Introduction: Maturity-onset diabetes of the young (MODY) is a rare monogenic form of diabetes characterized by impaired insulin secretion and genetic and clinical heterogeneity. Accurate molecular diagnosis enables precision medicine by guiding gene-specific treatment, improving glycemic control, and avoiding unnecessary therapies. Since our previous systematic review in 2020, new studies have further clarified therapeutic strategies and emerging treatment options. This review updates the evidence on pharmacological management of MODY and its clinical implications. Methods: A systematic review was conducted following PRISMA 2020 recommendations.
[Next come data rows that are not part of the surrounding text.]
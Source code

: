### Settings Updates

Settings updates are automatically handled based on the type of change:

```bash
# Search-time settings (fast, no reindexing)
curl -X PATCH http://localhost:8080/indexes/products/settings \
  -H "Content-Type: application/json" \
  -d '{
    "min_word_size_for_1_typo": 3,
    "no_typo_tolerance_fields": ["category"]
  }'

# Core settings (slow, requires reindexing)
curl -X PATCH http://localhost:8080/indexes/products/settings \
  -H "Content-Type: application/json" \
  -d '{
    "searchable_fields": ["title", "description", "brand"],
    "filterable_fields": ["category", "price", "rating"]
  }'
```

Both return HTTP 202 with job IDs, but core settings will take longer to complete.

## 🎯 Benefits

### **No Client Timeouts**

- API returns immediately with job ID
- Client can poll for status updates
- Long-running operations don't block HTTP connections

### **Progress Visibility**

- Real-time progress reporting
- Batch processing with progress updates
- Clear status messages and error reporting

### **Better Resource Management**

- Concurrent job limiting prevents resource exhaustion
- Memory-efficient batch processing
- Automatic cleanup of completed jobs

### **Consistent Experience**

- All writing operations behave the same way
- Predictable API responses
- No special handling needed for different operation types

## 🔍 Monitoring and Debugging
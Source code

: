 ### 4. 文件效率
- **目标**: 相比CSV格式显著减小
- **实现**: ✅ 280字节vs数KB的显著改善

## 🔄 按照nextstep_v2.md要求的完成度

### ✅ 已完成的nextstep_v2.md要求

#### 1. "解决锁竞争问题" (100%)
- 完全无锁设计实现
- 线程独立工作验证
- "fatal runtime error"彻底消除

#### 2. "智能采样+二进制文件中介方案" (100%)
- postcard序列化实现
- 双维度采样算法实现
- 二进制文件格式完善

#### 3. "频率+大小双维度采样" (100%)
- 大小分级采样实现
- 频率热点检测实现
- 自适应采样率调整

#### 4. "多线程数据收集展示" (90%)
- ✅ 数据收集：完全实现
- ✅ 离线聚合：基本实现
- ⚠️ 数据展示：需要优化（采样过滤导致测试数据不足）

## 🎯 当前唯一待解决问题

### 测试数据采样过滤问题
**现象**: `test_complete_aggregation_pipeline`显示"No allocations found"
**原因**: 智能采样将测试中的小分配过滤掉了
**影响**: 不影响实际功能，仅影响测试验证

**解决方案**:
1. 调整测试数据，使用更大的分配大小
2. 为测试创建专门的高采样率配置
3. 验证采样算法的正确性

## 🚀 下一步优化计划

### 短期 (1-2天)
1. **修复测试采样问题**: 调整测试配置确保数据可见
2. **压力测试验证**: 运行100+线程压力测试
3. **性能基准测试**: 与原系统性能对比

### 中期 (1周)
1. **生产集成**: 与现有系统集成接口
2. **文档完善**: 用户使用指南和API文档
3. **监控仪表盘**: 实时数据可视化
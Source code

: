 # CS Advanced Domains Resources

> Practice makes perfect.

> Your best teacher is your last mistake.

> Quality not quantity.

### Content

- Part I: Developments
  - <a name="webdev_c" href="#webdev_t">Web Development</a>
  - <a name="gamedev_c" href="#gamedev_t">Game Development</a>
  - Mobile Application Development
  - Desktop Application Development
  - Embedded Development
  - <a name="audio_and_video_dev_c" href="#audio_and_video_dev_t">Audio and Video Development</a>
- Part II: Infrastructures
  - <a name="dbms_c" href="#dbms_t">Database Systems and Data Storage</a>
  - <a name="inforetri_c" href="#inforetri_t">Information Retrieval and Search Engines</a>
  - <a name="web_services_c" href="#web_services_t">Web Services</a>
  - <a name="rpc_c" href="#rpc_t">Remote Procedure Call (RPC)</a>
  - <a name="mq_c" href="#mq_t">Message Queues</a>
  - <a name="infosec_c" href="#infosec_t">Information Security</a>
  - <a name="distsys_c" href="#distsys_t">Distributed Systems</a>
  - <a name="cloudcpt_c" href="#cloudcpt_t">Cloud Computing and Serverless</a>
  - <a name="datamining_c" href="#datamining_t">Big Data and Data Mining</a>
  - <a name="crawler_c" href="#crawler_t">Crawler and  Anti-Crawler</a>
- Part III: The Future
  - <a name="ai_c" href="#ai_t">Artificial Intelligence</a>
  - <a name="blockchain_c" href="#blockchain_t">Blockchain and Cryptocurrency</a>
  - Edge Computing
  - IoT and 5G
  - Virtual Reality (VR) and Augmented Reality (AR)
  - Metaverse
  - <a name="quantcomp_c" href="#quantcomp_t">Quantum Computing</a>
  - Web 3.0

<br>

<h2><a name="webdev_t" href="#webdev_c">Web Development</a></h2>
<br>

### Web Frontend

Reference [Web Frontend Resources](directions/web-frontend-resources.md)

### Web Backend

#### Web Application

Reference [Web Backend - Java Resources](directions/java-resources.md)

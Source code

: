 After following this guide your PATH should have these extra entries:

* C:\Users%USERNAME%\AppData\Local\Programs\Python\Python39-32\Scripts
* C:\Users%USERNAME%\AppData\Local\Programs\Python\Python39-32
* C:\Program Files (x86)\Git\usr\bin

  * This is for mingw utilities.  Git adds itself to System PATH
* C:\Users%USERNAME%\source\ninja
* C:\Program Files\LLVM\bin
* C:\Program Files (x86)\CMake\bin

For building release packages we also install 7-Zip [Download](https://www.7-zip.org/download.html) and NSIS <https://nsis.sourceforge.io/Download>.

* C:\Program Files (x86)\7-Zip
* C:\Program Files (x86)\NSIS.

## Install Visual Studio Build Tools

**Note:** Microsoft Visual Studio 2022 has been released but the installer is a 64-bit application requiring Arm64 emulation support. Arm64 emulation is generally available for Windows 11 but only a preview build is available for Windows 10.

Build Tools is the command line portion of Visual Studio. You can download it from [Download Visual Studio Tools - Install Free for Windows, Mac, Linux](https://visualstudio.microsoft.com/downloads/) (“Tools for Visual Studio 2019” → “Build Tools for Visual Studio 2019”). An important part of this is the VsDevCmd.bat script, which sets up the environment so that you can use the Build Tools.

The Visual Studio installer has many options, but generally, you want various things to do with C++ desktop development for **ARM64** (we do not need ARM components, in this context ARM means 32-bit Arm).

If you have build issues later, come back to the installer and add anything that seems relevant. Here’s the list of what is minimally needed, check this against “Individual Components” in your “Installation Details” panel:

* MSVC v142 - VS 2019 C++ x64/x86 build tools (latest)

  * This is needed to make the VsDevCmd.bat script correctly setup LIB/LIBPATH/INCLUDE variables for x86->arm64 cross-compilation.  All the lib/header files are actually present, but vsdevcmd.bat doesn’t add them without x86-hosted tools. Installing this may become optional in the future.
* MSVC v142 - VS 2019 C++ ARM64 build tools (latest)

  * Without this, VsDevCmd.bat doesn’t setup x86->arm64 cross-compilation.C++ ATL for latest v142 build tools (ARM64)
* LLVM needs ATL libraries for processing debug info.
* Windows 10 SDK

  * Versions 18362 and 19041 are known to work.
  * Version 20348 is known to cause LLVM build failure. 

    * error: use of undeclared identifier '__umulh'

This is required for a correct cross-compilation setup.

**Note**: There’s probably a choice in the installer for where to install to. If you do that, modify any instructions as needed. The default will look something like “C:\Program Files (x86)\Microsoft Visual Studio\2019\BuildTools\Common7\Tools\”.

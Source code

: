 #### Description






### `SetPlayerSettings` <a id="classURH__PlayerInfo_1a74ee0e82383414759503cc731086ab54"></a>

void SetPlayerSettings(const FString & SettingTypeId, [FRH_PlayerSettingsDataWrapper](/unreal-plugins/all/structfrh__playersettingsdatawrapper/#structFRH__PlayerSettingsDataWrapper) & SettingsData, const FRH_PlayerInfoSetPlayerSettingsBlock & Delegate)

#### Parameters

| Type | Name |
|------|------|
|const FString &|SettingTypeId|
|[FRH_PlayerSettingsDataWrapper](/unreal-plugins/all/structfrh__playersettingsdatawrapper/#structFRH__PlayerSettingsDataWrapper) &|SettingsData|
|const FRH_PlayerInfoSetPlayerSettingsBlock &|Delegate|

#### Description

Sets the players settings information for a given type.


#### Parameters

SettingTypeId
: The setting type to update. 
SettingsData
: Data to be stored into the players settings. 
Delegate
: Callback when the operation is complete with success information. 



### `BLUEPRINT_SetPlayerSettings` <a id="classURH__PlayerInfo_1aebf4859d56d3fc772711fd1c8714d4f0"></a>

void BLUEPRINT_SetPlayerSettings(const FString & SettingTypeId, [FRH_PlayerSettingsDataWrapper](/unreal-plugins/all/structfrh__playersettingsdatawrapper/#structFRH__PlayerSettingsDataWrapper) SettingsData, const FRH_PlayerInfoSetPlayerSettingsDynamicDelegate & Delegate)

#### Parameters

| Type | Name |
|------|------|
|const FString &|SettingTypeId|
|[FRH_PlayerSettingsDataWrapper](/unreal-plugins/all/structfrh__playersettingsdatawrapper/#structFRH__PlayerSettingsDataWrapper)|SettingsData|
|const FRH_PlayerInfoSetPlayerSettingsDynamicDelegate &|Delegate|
PubMed was searched for studies published between April 2020 and October 2025. Eligible studies included individuals with genetically confirmed MODY receiving pharmacological treatment, therapeutic switches, or adjunctive therapies. Data were extracted and synthesized qualitatively due to heterogeneity in study design and outcome reporting. Results: Ninety-one studies were included. Strong evidence confirms sulfonylureas (SUs) as first-line therapy in Hepatocyte Nuclear Factor 1A (HNF1A)-, Hepatocyte Nuclear Factor 4A (HNF4A)-, ATP-binding cassette transporter sub-family C member 8 (ABCC8)-, and potassium inwardly rectifying channel subfamily J member 11 (KCNJ11)-MODY, frequently enabling improved glycemic control and transition from insulin. Glucokinase (GCK)-MODY remains managed without pharmacological treatment outside pregnancy, but dorzagliatin, a novel agent acting as a glucokinase activator, may further expand precision treatment approaches. Insulin remains the mainstay of treatment in Hepatocyte Nuclear Factor 1B (HNF1B)- and Insulin (INS)-MODY, although adjunctive therapies may provide benefits. While SUs are supported by consistent observational evidence, the role of incretin-based therapies and sodium-glucose co-transporter 2 inhibitors remains exploratory, largely based on small studies and case reports. Conclusions: A major limitation of the available evidence is the predominance of small, heterogeneous observational studies, which limits the strength and generalizability of therapeutic recommendations. Recent literature largely confirms existing genotype-guided treatment recommendations while suggesting expanded therapeutic options for selected MODY subtypes. Precision medicine based on molecular diagnosis remains essential for optimal management.